ASSIGNED TASK |
Could you copy exactly the line that contains "Sempre quando for" and every line after it to the end of the records, and nothing more?

EXERCISE MATERIAL |

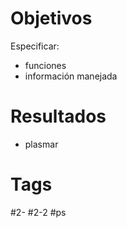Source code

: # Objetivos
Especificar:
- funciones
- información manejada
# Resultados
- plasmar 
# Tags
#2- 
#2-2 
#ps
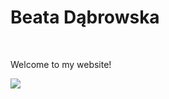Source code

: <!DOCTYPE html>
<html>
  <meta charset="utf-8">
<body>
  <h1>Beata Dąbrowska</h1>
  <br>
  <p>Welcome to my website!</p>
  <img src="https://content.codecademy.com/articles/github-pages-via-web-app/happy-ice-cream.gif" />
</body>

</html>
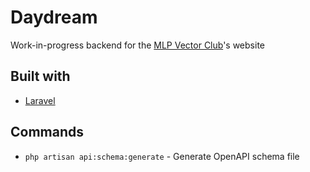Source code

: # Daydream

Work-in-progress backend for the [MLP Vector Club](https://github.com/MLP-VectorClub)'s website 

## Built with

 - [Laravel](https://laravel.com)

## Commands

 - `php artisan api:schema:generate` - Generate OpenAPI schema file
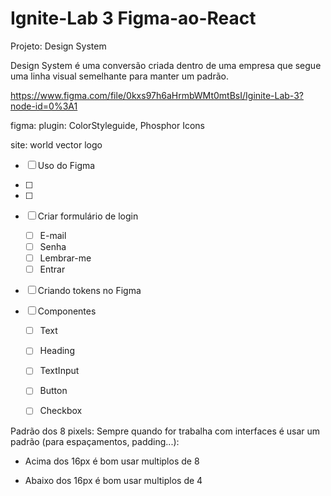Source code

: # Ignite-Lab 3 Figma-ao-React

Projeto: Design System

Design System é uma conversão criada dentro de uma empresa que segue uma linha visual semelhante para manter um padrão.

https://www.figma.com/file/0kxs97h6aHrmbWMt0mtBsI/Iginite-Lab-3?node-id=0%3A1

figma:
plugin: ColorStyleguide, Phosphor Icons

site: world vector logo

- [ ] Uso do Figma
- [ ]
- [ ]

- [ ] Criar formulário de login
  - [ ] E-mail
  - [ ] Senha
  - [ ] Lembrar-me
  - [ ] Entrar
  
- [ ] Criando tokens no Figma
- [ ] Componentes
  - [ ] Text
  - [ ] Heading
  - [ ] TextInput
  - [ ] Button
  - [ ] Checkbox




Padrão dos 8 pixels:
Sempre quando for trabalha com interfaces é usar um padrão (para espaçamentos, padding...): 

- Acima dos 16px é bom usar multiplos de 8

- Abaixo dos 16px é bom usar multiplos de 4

YOUR RESPONSE |
Sempre quando for trabalha com interfaces é usar um padrão (para espaçamentos, padding...): 

- Acima dos 16px é bom usar multiplos de 8

- Abaixo dos 16px é bom usar multiplos de 4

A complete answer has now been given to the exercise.